I hope this answer helps you despite being a few months late!
If I understand correctly, you expect that [release, debug, coverage] would behave like if coverage was inheriting from debug, and debug from release. However, in a chain of inheritance, you do not have to choose between multiple values for a single variable. Let say coverage has CMAKE_BUILD_TYPE set to RELEASE, debug inherits from coverage and defines CMAKE_BUILD_TYPE to DEBUG. Then debug only contains one value for CMAKE_BUILD_TYPE, which is DEBUG. So if you would make “default” that inherits from debug, default would have DEBUG as value for CMAKE_BUILD_TYPE because there is no other choice.
If instead you define “default” as inheriting from [release, debug, coverage], then you are in a completely different situation, you might have 3 definitions of CMAKE_BUILD_TYPE and need to choose which one you are going to keep. Their choice was to put priority on the first one in the list, but they could have done the opposite.
I am not saying I agree or disagree with this choice, the argument is here only to try to explain that the rules do not differ between chained inheritance and multi-inheritance but rather that we have two different concepts that have their set of rules. I am trying to address your last question:
In the meantime, I am completely confused from cmake docu and discussion:
The preset will inherit all of the fields from the inherits presets by default
(except name, hidden, inherits, description, and displayName),
but can override them as desired.
Does this mean, there is no inheritance hierarchy possible with cmake presets?
If I want to merge values from different presets, I have to use an inheritance list?

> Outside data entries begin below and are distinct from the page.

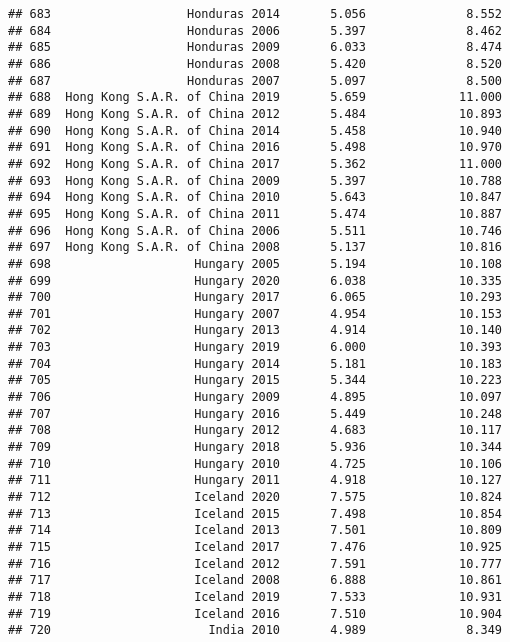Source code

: \documentclass[
]{article}
\begin{document}
\begin{verbatim}
## 683                   Honduras 2014       5.056              8.552
## 684                   Honduras 2006       5.397              8.462
## 685                   Honduras 2009       6.033              8.474
## 686                   Honduras 2008       5.420              8.520
## 687                   Honduras 2007       5.097              8.500
## 688  Hong Kong S.A.R. of China 2019       5.659             11.000
## 689  Hong Kong S.A.R. of China 2012       5.484             10.893
## 690  Hong Kong S.A.R. of China 2014       5.458             10.940
## 691  Hong Kong S.A.R. of China 2016       5.498             10.970
## 692  Hong Kong S.A.R. of China 2017       5.362             11.000
## 693  Hong Kong S.A.R. of China 2009       5.397             10.788
## 694  Hong Kong S.A.R. of China 2010       5.643             10.847
## 695  Hong Kong S.A.R. of China 2011       5.474             10.887
## 696  Hong Kong S.A.R. of China 2006       5.511             10.746
## 697  Hong Kong S.A.R. of China 2008       5.137             10.816
## 698                    Hungary 2005       5.194             10.108
## 699                    Hungary 2020       6.038             10.335
## 700                    Hungary 2017       6.065             10.293
## 701                    Hungary 2007       4.954             10.153
## 702                    Hungary 2013       4.914             10.140
## 703                    Hungary 2019       6.000             10.393
## 704                    Hungary 2014       5.181             10.183
## 705                    Hungary 2015       5.344             10.223
## 706                    Hungary 2009       4.895             10.097
## 707                    Hungary 2016       5.449             10.248
## 708                    Hungary 2012       4.683             10.117
## 709                    Hungary 2018       5.936             10.344
## 710                    Hungary 2010       4.725             10.106
## 711                    Hungary 2011       4.918             10.127
## 712                    Iceland 2020       7.575             10.824
## 713                    Iceland 2015       7.498             10.854
## 714                    Iceland 2013       7.501             10.809
## 715                    Iceland 2017       7.476             10.925
## 716                    Iceland 2012       7.591             10.777
## 717                    Iceland 2008       6.888             10.861
## 718                    Iceland 2019       7.533             10.931
## 719                    Iceland 2016       7.510             10.904
## 720                      India 2010       4.989              8.349

\end{verbatim}
\end{document}
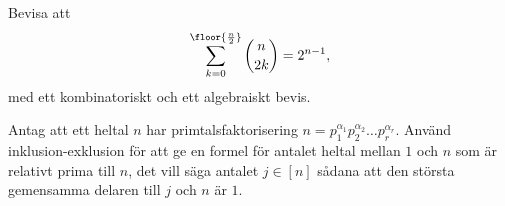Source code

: \documentclass[nobib]{tufte-handout}
\begin{document}
\begin{xca}
    Bevisa att
    $$\sum_{k = 0}^{\floor{\frac{n}{2}}} \binom{n}{2k} = 2^{n-1},$$
    med ett kombinatoriskt och ett algebraiskt bevis.
\end{xca}

\begin{xca}
    Antag att ett heltal $n$ har primtalsfaktorisering $n = p_1^{\alpha_1}p_2^{\alpha_2}\ldots p_r^{\alpha_r}$. Använd inklusion-exklusion för att ge en formel för antalet heltal mellan $1$ och $n$ som är relativt prima till $n$, det vill säga antalet $j \in [n]$ sådana att den största gemensamma delaren till $j$ och $n$ är $1$.
\end{xca}

%
%
\end{document}
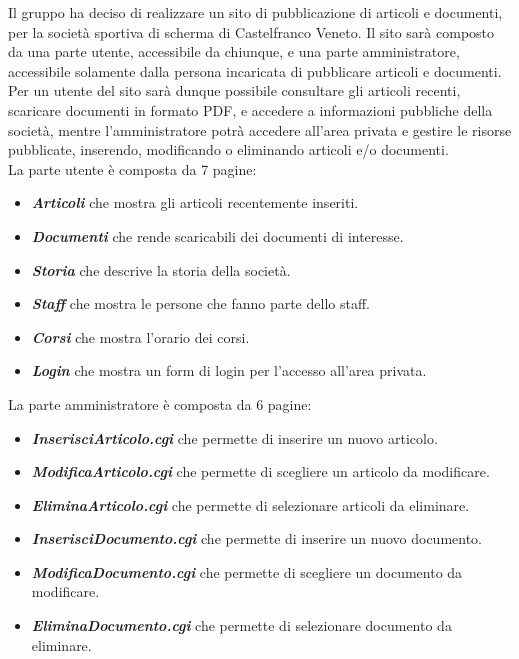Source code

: Il gruppo ha deciso di realizzare un sito di pubblicazione di articoli e documenti, per la societ\`a sportiva di scherma di Castelfranco Veneto. Il sito sar\`a composto da una parte utente, accessibile da chiunque, e una parte amministratore, accessibile solamente dalla persona incaricata di pubblicare articoli e documenti. 
Per un utente del sito sar\`a dunque possibile consultare gli articoli recenti, scaricare documenti in formato PDF, e accedere a informazioni pubbliche della societ\`a, mentre l'amministratore potr\`a accedere all'area privata e gestire le risorse pubblicate, inserendo, modificando o eliminando articoli e/o documenti.\\

\noindent La parte utente \`e composta da 7 pagine:
\begin{itemize}
	\item {\bfseries\textit{Articoli}} che mostra gli articoli recentemente inseriti.
	\item {\bfseries\textit{Documenti}} che rende scaricabili dei documenti di interesse.
	\item {\bfseries\textit{Storia}} che descrive la storia della societ\`a.
	\item {\bfseries\textit{Staff}} che mostra le persone che fanno parte dello staff.
	\item {\bfseries\textit{Corsi}} che mostra l'orario dei corsi.
	\item {\bfseries\textit{Login}} che mostra un form di login per l'accesso all'area privata.
\end{itemize}
La parte amministratore \`e composta da 6 pagine:
\begin{itemize}
	\item {\bfseries\textit{InserisciArticolo.cgi}} che permette di inserire un nuovo articolo.
	\item {\bfseries\textit{ModificaArticolo.cgi}} che permette di scegliere un articolo da modificare.
	\item {\bfseries\textit{EliminaArticolo.cgi}} che permette di selezionare articoli da eliminare.
	\item {\bfseries\textit{InserisciDocumento.cgi}} che permette di inserire un nuovo documento.
	\item {\bfseries\textit{ModificaDocumento.cgi}} che permette di scegliere un documento da modificare.
	\item {\bfseries\textit{EliminaDocumento.cgi}} che permette di selezionare documento da eliminare.
\end{itemize}

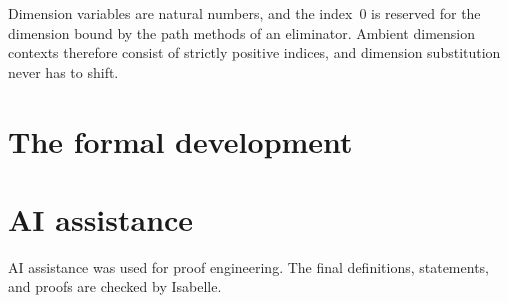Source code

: \documentclass[11pt,a4paper]{article}
\begin{document}
Dimension variables are natural numbers, and the index~$0$ is reserved for the
dimension bound by the path methods of an eliminator. Ambient dimension
contexts therefore consist of strictly positive indices, and dimension
substitution never has to shift.

\section{The formal development}



\section{AI assistance}

AI assistance was used for proof engineering. The final definitions,
statements, and proofs are checked by Isabelle.



\end{document}
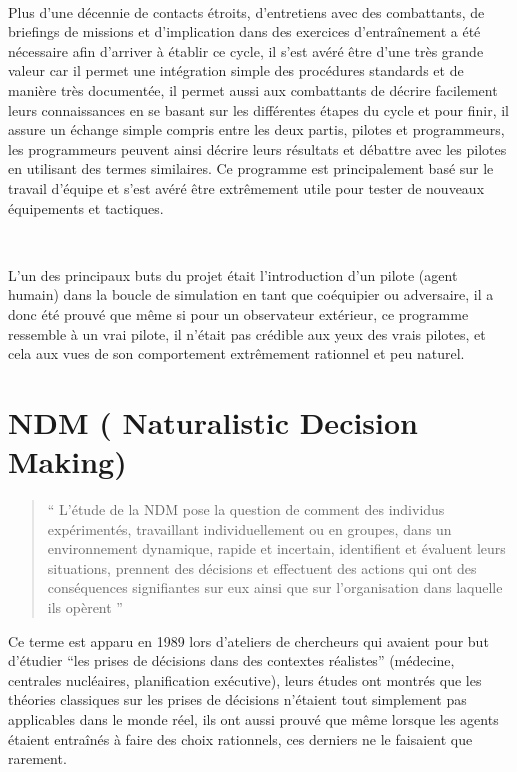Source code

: ~\par
Plus d'une décennie de contacts étroits, d'entretiens avec des combattants, de briefings de missions et d'implication dans des exercices d'entraînement a été nécessaire afin d’arriver à établir ce cycle, il s’est avéré être d’une très grande valeur car il permet une intégration simple des procédures standards et de manière très documentée, il permet aussi aux combattants de décrire facilement leurs connaissances en se basant sur les différentes étapes du cycle et pour finir, il assure un échange simple compris entre les deux partis, pilotes et programmeurs, les programmeurs peuvent ainsi décrire leurs résultats et débattre avec les pilotes en utilisant des termes similaires. Ce programme est principalement  basé sur le travail d’équipe et s’est avéré être extrêmement utile pour tester de nouveaux équipements et tactiques.

~\par
L’un des principaux buts du projet était l’introduction d’un pilote (agent humain) dans la boucle de simulation en tant que coéquipier ou adversaire, il a donc été prouvé que même si pour un observateur extérieur, ce programme ressemble à un vrai pilote, il n’était pas crédible aux yeux des vrais pilotes, et cela aux vues de son comportement extrêmement rationnel et peu naturel. \parencite{norling2000enhancing}


\section{NDM ( Naturalistic Decision Making)}

\begin{quotation}
“ L’étude de la NDM  pose la question de comment des individus expérimentés, travaillant individuellement ou en groupes, dans un environnement dynamique, rapide et incertain, identifient et évaluent leurs situations, prennent des décisions et effectuent des actions qui ont des conséquences signifiantes sur eux ainsi que sur l'organisation dans laquelle ils opèrent ” \parencite{zsambok2014naturalistic} \end{quotation} 



Ce terme est apparu en 1989 lors d’ateliers de chercheurs qui avaient pour but d’étudier 
“les prises de décisions dans des contextes réalistes” (médecine, centrales nucléaires, planification exécutive), leurs études ont montrés que les théories classiques sur les prises de décisions n’étaient tout simplement pas applicables dans le monde réel, ils ont aussi prouvé que même lorsque les agents étaient entraînés à faire des choix rationnels, ces derniers ne le faisaient que rarement.

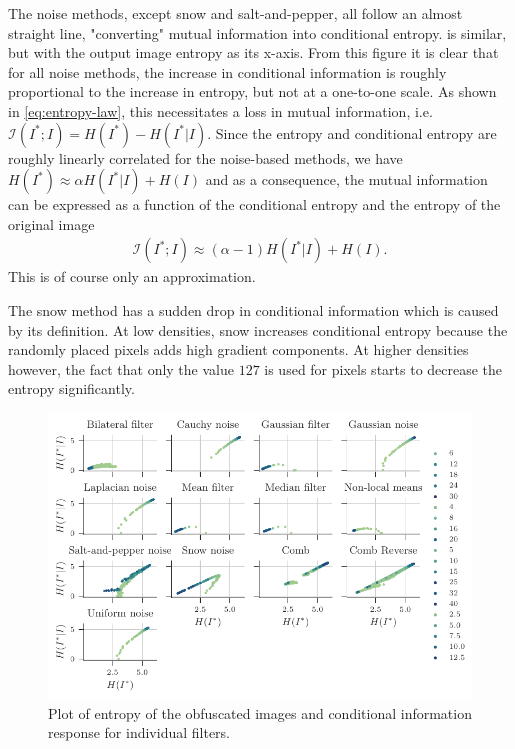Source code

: The noise methods, except snow and salt-and-pepper, all follow an almost straight line, "converting" mutual information into conditional entropy.  is similar, but with the output image entropy as its x-axis. From this figure it is clear that for all noise methods, the increase in conditional information is roughly proportional to the increase in entropy, but not at a one-to-one scale. As shown in \cref{eq:entropy-law}, this necessitates a loss in mutual information, i.e. $\mathcal{I}(I^*;I) = H(I^*) - H(I^*|I)$. Since the entropy and conditional entropy are roughly linearly correlated for the noise-based methods, we have $H(I^*) \approx \alpha H(I^*|I) + H(I)$ and as a consequence, the mutual information can be expressed as a function of the conditional entropy and the entropy of the original image 
\begin{align*}
\mathcal{I}(I^*;I) \approx (\alpha-1)H(I^*|I) + H(I).
\end{align*}
This is of course only an approximation.

The snow method has a sudden drop in conditional information which is caused by its definition. At low densities, snow increases conditional entropy because the randomly placed pixels adds high gradient components. At higher densities however, the fact that only the value $127$ is used for pixels starts to decrease the entropy significantly. %

\begin{figure}
	\centering
	
	\includegraphics[width=1\textwidth]{figures/results/individual-ent}
	
	\caption{Plot of entropy of the obfuscated images and conditional information response for individual filters.}\label{fig:individual-entropy}
\end{figure}

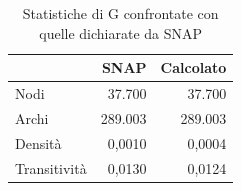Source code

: \begin{table}[H]
\centering
\caption{Statistiche di G confrontate con quelle dichiarate da SNAP}
\label{tab:confronto_snap}
\begin{tabular}{lrr}
\toprule
 & SNAP & Calcolato \\
\midrule
Nodi & 37.700 & 37.700 \\
Archi & 289.003 & 289.003 \\
Densità & 0,0010 & 0,0004 \\
Transitività & 0,0130 & 0,0124 \\
\bottomrule
\end{tabular}
\end{table}
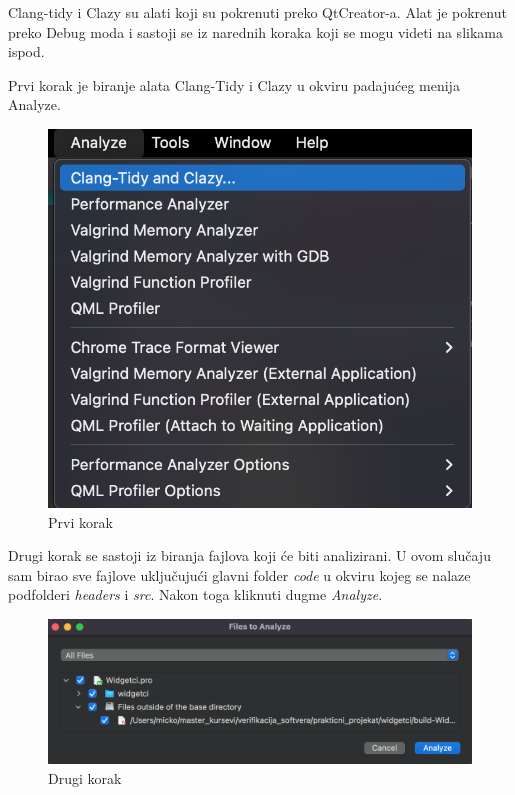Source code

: \documentclass[a4paper]{article}
\begin{document}
Clang-tidy i Clazy su alati koji su pokrenuti preko QtCreator-a.
Alat je pokrenut preko Debug moda i sastoji se iz narednih koraka koji se mogu videti na slikama ispod.

Prvi korak je biranje alata Clang-Tidy i Clazy u okviru padajućeg menija Analyze.

\begin{figure}[h!]
\begin{center}
\includegraphics[scale=0.45]{clang-tidy-01.png}
\end{center}
\caption{Prvi korak}
\label{fig: clang-tidy-0}
\end{figure}

Drugi korak se sastoji iz biranja fajlova koji će biti analizirani. U ovom slučaju sam birao sve fajlove uključujući glavni folder \textit{code} u okviru kojeg se nalaze podfolderi \textit{headers} i \textit{src}. Nakon toga kliknuti dugme \textit{Analyze}.

\begin{figure}[h!]
\begin{center}
\includegraphics[scale=0.35]{clang-tidy-02.png}
\end{center}
\caption{Drugi korak}
\label{fig: clang-tidy-2}
\end{figure}
\end{document}
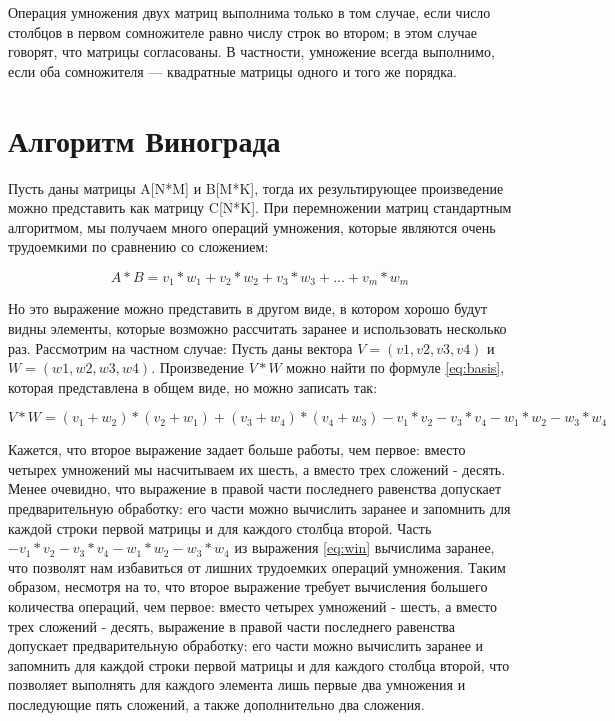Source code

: Операция умножения двух матриц выполнима только в том случае, если число столбцов в первом сомножителе равно числу строк во втором; в этом случае говорят, что матрицы согласованы. В частности, умножение всегда выполнимо, если оба сомножителя — квадратные матрицы одного и того же порядка.

\section{ Алгоритм Винограда}

Пусть даны матрицы A[N*M] и B[M*K], тогда их результирующее произведение можно представить как матрицу C[N*K]. При перемножении матриц стандартным алгоритмом, мы получаем много операций умножения, которые являются очень трудоемкими по сравнению со сложением:

\begin{equation}
    A * B = v_1*w_1 + v_2 * w_2 + v_3 * w_3 + ... + v_m * w_m
    \label{eq:basis}
\end{equation}

Но это выражение можно представить в другом виде, в котором хорошо будут видны элементы, которые возможно рассчитать заранее и использовать несколько раз. Рассмотрим на частном случае:
Пусть даны вектора $V = (v1, v2, v3, v4)$ и $W = (w1, w2, w3, w4)$. Произведение $V*W$ можно найти по формуле \ref{eq:basis}, которая представлена в общем виде, но можно записать так:

\begin{equation}
    V*W = (v_1 + w_2)*(v_2 + w_1) + (v_3 + w_4)*(v_4+w_3) - v_1 * v_2 - v_3 * v_4 - w_1 * w_2 - w_3 * w_4
    \label{eq:win}
\end{equation}

Кажется, что второе выражение задает больше работы, чем первое: вместо четырех умножений мы насчитываем их шесть, а вместо трех сложений - десять. Менее очевидно, что выражение в правой части последнего равенства допускает предварительную обработку: его части можно вычислить заранее и запомнить для каждой строки первой матрицы и для каждого столбца второй. 
Часть $- v_1 * v_2 - v_3 * v_4 - w_1 * w_2 - w_3 * w_4$ из выражения \ref{eq:win} вычислима заранее, что позволят нам избавиться от лишних трудоемких операций умножения.
 Таким образом, несмотря на то, что второе выражение требует вычисления большего количества операций, чем первое: вместо четырех умножений - шесть, а вместо трех сложений - десять, выражение в правой части последнего равенства допускает предварительную обработку: его части можно вычислить заранее и запомнить для каждой строки первой матрицы и для каждого столбца второй, что позволяет выполнять для каждого элемента лишь первые два умножения и последующие пять сложений, а также дополнительно два сложения.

I do not think so. Let’s say you have a preset “default” that inherits from “debug”. “debug” has CMAKE_BUILD_TYPE set to DEBUG, then “default” inherits the field CMAKE_BUILD_TYPE with value DEBUG. Therefore “debug” has the field CMAKE_BUILD_TYPE set to DEBUG. Thus, if you would now create a preset “custom” that inherits from “default”, “custom” would inherit CMAKE_BUILD_TYPE with value DEBUG from “default”. So, indirectly, “custom” inherits from “debug”, but “debug” is not in the inheritance field of “custom”. If it is not clear enough, consider this specification as a technicality and keep in mind that, “custom” inherits fields from “debug” unless they have been redefined in “default”, or in “custom”.